* Requirement
Gather each line containing the string "begin" from these entries.

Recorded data
+ + + +

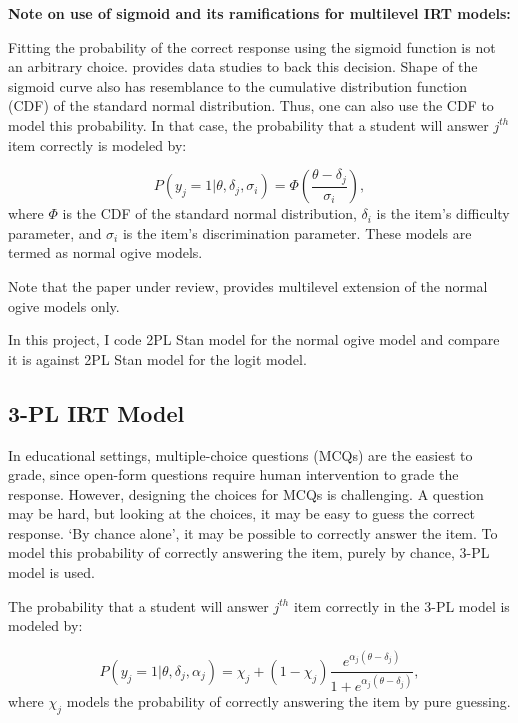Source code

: \documentclass[12pt]{article}
\begin{document}
\textbf{Note on use of sigmoid and its ramifications for multilevel IRT models:}

Fitting the probability of the correct response using the sigmoid function is not an arbitrary choice. \cite{de2013theory} provides data studies to back this decision. Shape of the sigmoid curve also has resemblance to the cumulative distribution function (CDF) of the standard normal distribution. Thus, one can also use the CDF to model this probability. In that case, the probability that a student will answer $j^{th}$ item correctly is modeled by:

\begin{equation}\label{eq:2pl_normal_ogive}
    P(y_j=1|\theta, \delta_j, \sigma_i) = \Phi(\frac{\theta - \delta_j}{\sigma_i}),
\end{equation}
where $\Phi$ is the CDF of the standard normal distribution, $\delta_i$ is the item's difficulty parameter, and $\sigma_i$ is the item's discrimination parameter. These models are termed as normal ogive models.

Note that the paper under review, \cite{fox2001bayesian} provides multilevel extension of the normal ogive models only.

In this project, I code 2PL Stan model for the normal ogive model and compare it is against 2PL Stan model for the logit model.

\subsection{3-PL IRT Model}
In educational settings, multiple-choice questions (MCQs) are the easiest to grade, since open-form questions require human intervention to grade the response. However, designing the choices for MCQs is challenging. A question may be hard, but looking at the choices, it may be easy to guess the correct response. `By chance alone', it may be possible to correctly answer the item. To model this probability of correctly answering the item, purely by chance, 3-PL model is used.

The probability that a student will answer $j^{th}$ item correctly in the 3-PL model is modeled by:

\begin{equation}\label{eq:3pl}
    P(y_j=1|\theta, \delta_j, \alpha_j) = \chi_j + (1 - \chi_j) \frac{e^{\alpha_j(\theta - \delta_j)}}{1+e^{\alpha_j(\theta - \delta_j)}},
\end{equation}
where $\chi_j$ models the probability of correctly answering the item by pure guessing.
\end{document}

+ + + +

* Answer
\begin{document}
\begin{equation}\label{eq:2pl_normal_ogive}
\begin{equation}\label{eq:3pl}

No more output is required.